Démontrant déjà qu’ils pouvaient dépasser leurs étiquettes politiques (LR, PS, PCF) pour faire front commun en manifestant pour la survie de leurs territoires, les départements franciliens mettent désormais leur principe de solidarité en pratique.
Ainsi qu’ils en avaient fait l’annonce de principe, en avril dernier, ils mettent en œuvre un fonds de solidarité interdépartemental d’investissement (FSII) auquel chaque conseil départemental contribuera en fonction de ses possibilités financières (investissement et épargne nette – voir ci-dessous). Ce calcul permettra aux Hauts-de-Seine et Yvelines de mettre plus dans l’escarcelle que la Seine-Saint-Denis et le Val d’Oise.
Solidarité à huit
Mais les conseils départementaux de l’Ouest, plus riches et surtout moins endettés, pourraient ne pas être les seuls gros contributeurs, puisque Paris aurait « très envie de nous rejoindre », a confié Stéphane Troussel (PS), président de Seine-Saint-Denis. Emmanuel Grégoire, premier adjoint à la maire de la capitale, qui ne pouvait assister à la réunion, l’aurait assuré que « Anne Hidalgo a demandé à ses services la possibilité d’intégrer ce fonds ». Ce n’est donc plus à sept, mais à huit que la solidarité francilienne s’opérerait.
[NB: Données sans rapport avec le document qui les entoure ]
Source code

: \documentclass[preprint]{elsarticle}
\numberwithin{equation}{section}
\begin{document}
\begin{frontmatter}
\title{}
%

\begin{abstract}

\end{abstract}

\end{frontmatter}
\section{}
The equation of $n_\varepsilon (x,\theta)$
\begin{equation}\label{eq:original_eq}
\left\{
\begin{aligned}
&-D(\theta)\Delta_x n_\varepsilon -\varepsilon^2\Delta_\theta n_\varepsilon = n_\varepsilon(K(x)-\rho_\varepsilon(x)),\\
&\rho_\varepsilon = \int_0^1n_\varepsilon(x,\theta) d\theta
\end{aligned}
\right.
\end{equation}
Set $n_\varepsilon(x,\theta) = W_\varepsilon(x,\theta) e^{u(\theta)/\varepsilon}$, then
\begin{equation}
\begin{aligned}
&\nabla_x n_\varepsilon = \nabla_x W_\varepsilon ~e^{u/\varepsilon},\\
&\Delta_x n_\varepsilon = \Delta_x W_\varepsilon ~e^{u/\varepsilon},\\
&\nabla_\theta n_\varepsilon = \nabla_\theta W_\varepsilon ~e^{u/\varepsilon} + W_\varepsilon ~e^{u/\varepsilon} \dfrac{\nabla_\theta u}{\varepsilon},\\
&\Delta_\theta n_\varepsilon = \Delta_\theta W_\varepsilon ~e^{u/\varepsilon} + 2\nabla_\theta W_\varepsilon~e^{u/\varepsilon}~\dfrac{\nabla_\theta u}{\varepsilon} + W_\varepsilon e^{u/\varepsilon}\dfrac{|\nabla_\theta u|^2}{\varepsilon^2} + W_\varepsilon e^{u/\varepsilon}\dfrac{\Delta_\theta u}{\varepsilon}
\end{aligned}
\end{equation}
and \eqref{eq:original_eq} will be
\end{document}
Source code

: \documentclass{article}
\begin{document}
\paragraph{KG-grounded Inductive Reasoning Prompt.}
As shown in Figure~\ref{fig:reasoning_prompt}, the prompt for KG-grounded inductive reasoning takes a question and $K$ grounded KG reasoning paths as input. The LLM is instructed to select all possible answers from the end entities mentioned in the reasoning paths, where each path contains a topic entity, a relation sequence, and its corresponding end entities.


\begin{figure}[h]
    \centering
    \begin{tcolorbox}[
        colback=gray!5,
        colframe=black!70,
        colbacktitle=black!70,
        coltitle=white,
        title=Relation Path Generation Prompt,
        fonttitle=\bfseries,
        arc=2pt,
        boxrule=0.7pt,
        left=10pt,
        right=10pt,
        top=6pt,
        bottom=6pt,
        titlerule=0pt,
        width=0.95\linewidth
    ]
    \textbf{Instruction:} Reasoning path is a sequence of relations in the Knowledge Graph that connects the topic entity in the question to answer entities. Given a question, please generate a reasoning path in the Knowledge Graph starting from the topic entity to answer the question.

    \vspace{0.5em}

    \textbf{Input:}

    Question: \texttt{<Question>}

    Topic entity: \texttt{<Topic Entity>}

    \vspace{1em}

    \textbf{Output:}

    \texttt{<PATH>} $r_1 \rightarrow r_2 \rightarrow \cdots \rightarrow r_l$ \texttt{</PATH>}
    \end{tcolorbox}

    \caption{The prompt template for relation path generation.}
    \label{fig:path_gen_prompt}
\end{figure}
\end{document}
Les participations des uns et des autres seront inégales, « mais tous les départements ont tenu à contribuer », assure l’un des proches du dossier qui voit d’un bon œil qu’il n’y ait pas, d’un côté ceux qui donnent, et de l’autre ceux qui ne font que recevoir.
En janvier 2019, le fonds s’élèvera à 150 millions d’euros (sans l’apport, puisque encore non officialisé, de Paris) et pourra évoluer, en fonction des critères de calcul, les années suivantes.
De 9 à 62 M€ de contribution
Pour doter le fonds de solidarité de plus de 150,6 millions d’euros, les sept départements contribueront à hauteur de 5 % de la moyenne de leurs investissements 2015-2017 et à hauteur de 7 % de leur épargne nette 2016.
Les Hauts-de-Seine apporteront la plus grosse part (62,26 M€) puis les Yvelines (27,04), la Seine-et-Marne (13,14), le Val-de-Marne (15,94), la Seine-Saint-Denis (13,47), l’Essonne (9,55) et le Val d’Oise (9,24), ces deux derniers étant très endettés.
Des décisions à l’unanimité
Pour gérer ce fonds, les présidents de Seine-et-Marne, Yvelines, Essonne, Hauts-de-Seine, Seine-Saint-Denis, Val-de-Marne et Val d’Oise créent un établissement public interdépartemental dont ils seront les seuls membres du conseil d’administration et dont le siège sera à Cergy-Pontoise. Ils prendront obligatoirement leurs décisions à l’unanimité. « Une gouvernance très resserrée et une unanimité ont été voulues pour que ça marche bien », confie-t-on dans l’entourage des élus.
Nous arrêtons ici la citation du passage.